§ **Work order**
Nothing but the line with "To further show" and the lines after it should appear, each retyped exactly as in the listing.
[Data shown Boundary: Start]
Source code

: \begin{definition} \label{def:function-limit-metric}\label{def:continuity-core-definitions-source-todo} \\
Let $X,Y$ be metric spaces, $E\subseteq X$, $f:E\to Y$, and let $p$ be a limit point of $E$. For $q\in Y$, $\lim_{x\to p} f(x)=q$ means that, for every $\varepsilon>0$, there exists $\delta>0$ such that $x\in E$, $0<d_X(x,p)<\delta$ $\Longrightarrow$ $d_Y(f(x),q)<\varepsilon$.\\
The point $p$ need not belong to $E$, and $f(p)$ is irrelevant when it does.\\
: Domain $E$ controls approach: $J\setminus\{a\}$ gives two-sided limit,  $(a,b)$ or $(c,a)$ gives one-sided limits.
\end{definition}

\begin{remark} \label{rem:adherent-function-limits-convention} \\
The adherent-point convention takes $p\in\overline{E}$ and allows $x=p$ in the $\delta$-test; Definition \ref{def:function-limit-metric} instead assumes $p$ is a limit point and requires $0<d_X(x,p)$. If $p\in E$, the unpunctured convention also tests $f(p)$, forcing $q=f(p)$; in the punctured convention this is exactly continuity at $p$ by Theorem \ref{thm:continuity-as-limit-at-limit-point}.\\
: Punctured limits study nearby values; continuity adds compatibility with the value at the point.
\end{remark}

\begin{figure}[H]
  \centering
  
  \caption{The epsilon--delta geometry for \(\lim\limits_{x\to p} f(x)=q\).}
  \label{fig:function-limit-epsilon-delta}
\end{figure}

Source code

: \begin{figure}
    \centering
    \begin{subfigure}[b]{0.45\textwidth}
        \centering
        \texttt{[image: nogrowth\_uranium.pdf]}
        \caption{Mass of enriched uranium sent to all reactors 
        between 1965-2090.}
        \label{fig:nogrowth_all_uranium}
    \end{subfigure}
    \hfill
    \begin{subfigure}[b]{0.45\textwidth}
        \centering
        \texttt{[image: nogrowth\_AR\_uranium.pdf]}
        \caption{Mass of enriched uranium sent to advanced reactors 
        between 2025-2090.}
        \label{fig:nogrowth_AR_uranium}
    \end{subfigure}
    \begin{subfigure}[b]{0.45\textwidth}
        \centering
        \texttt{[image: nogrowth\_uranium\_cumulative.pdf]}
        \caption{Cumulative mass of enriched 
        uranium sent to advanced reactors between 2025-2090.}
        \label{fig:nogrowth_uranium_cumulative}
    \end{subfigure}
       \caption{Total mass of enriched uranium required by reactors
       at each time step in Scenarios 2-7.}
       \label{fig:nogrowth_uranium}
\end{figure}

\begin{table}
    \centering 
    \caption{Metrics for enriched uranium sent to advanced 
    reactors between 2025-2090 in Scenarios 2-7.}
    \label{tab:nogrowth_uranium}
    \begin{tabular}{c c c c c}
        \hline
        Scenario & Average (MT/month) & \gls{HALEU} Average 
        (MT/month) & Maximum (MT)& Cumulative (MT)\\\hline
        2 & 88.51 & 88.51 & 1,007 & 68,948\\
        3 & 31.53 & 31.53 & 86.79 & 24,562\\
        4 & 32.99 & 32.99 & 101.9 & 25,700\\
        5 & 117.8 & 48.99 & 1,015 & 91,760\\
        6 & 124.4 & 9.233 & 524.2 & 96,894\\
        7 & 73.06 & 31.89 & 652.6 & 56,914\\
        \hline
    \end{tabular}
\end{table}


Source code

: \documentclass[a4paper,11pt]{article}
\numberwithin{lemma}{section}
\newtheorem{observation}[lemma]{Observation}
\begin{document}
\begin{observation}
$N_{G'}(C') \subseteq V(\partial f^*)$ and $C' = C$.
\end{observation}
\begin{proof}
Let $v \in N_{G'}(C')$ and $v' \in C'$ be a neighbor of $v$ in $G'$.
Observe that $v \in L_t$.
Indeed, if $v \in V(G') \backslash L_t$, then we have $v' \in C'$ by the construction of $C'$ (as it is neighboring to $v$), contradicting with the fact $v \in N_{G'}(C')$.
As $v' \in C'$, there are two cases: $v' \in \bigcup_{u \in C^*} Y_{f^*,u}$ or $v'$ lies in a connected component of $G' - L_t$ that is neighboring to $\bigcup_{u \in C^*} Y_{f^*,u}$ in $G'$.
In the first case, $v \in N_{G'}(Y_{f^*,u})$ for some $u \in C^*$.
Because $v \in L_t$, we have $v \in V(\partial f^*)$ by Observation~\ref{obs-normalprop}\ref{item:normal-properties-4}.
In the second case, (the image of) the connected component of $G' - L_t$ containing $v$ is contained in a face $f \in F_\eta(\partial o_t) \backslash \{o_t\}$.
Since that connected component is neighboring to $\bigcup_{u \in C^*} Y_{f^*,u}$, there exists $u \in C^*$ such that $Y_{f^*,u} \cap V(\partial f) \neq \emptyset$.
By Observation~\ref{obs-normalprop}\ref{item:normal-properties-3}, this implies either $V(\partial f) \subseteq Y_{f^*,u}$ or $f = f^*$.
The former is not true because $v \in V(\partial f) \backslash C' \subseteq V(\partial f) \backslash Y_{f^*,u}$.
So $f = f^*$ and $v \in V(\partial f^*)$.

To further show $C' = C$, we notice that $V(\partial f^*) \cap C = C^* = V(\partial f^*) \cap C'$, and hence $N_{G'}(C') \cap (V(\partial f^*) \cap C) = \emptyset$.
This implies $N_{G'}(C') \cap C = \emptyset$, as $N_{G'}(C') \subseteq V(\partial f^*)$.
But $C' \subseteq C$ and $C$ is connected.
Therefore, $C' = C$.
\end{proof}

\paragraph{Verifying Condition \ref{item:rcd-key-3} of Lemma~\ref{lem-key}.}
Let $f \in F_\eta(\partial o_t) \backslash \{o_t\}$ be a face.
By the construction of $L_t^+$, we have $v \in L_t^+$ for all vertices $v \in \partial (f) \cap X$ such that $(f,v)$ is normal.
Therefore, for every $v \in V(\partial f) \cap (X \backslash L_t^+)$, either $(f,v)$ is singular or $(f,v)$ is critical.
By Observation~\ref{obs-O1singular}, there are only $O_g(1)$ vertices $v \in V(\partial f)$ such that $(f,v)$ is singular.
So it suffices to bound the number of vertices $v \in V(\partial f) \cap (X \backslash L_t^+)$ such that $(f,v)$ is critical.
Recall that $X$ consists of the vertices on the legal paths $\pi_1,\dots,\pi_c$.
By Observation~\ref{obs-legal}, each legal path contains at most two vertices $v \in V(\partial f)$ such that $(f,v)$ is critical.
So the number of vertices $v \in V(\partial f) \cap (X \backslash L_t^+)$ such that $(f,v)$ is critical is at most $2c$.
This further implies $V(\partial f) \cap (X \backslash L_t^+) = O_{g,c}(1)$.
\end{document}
[Data shown Boundary: End]
§ **Result**
To further show $C' = C$, we notice that $V(\partial f^*) \cap C = C^* = V(\partial f^*) \cap C'$, and hence $N_{G'}(C') \cap (V(\partial f^*) \cap C) = \emptyset$.
This implies $N_{G'}(C') \cap C = \emptyset$, as $N_{G'}(C') \subseteq V(\partial f^*)$.
But $C' \subseteq C$ and $C$ is connected.
Therefore, $C' = C$.
\end{proof}

\paragraph{Verifying Condition \ref{item:rcd-key-3} of Lemma~\ref{lem-key}.}
Let $f \in F_\eta(\partial o_t) \backslash \{o_t\}$ be a face.
By the construction of $L_t^+$, we have $v \in L_t^+$ for all vertices $v \in \partial (f) \cap X$ such that $(f,v)$ is normal.
Therefore, for every $v \in V(\partial f) \cap (X \backslash L_t^+)$, either $(f,v)$ is singular or $(f,v)$ is critical.
By Observation~\ref{obs-O1singular}, there are only $O_g(1)$ vertices $v \in V(\partial f)$ such that $(f,v)$ is singular.
So it suffices to bound the number of vertices $v \in V(\partial f) \cap (X \backslash L_t^+)$ such that $(f,v)$ is critical.
Recall that $X$ consists of the vertices on the legal paths $\pi_1,\dots,\pi_c$.
By Observation~\ref{obs-legal}, each legal path contains at most two vertices $v \in V(\partial f)$ such that $(f,v)$ is critical.
So the number of vertices $v \in V(\partial f) \cap (X \backslash L_t^+)$ such that $(f,v)$ is critical is at most $2c$.
This further implies $V(\partial f) \cap (X \backslash L_t^+) = O_{g,c}(1)$.
\end{document}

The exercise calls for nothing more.